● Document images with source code
<<<<

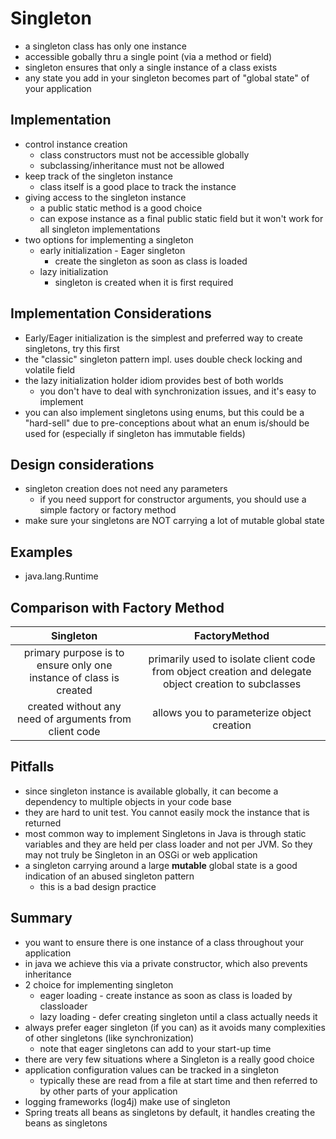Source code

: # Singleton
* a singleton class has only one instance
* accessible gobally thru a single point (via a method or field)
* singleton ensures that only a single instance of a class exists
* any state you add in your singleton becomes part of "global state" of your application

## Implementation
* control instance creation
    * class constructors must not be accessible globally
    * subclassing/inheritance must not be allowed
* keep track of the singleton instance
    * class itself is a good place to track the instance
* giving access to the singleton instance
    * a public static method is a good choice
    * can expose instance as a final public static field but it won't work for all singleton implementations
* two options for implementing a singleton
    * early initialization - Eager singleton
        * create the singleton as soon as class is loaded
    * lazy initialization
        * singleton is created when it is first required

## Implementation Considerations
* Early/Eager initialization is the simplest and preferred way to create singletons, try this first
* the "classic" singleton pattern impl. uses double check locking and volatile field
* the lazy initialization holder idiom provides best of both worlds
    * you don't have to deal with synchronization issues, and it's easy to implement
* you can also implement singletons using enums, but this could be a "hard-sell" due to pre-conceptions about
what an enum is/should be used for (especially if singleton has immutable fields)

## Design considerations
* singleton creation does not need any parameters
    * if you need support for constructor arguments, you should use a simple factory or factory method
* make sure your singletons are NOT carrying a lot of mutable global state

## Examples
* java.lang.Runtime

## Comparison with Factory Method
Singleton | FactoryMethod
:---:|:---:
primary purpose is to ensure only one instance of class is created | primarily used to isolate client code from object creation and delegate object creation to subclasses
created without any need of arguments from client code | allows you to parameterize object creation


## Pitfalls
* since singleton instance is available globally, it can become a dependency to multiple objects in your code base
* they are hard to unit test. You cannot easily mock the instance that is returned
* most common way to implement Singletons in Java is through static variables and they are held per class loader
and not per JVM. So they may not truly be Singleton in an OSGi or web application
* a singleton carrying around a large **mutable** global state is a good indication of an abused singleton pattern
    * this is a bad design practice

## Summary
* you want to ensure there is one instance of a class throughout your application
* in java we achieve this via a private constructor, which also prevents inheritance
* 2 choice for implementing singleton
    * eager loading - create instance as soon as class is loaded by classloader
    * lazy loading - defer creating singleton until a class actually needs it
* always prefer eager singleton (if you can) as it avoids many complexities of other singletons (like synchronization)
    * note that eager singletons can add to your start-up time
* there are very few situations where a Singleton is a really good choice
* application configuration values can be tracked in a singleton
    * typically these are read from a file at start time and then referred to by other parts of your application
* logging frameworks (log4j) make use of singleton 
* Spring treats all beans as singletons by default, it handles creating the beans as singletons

>>>>
<<<<

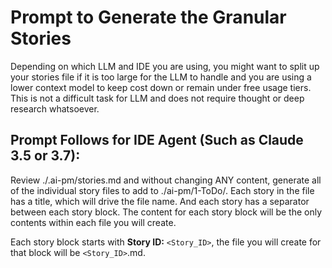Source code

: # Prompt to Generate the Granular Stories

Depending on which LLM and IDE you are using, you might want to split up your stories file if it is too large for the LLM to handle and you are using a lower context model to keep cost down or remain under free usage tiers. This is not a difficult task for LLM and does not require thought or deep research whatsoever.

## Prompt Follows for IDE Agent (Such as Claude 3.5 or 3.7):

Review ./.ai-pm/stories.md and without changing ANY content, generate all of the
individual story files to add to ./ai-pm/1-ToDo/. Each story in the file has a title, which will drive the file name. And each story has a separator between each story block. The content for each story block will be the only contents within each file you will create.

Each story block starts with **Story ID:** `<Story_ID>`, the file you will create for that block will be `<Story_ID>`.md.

>>>>

● Work instructions
Report the number of lines in the entries above that include the string "they". Give nothing but the number.

● Written response
3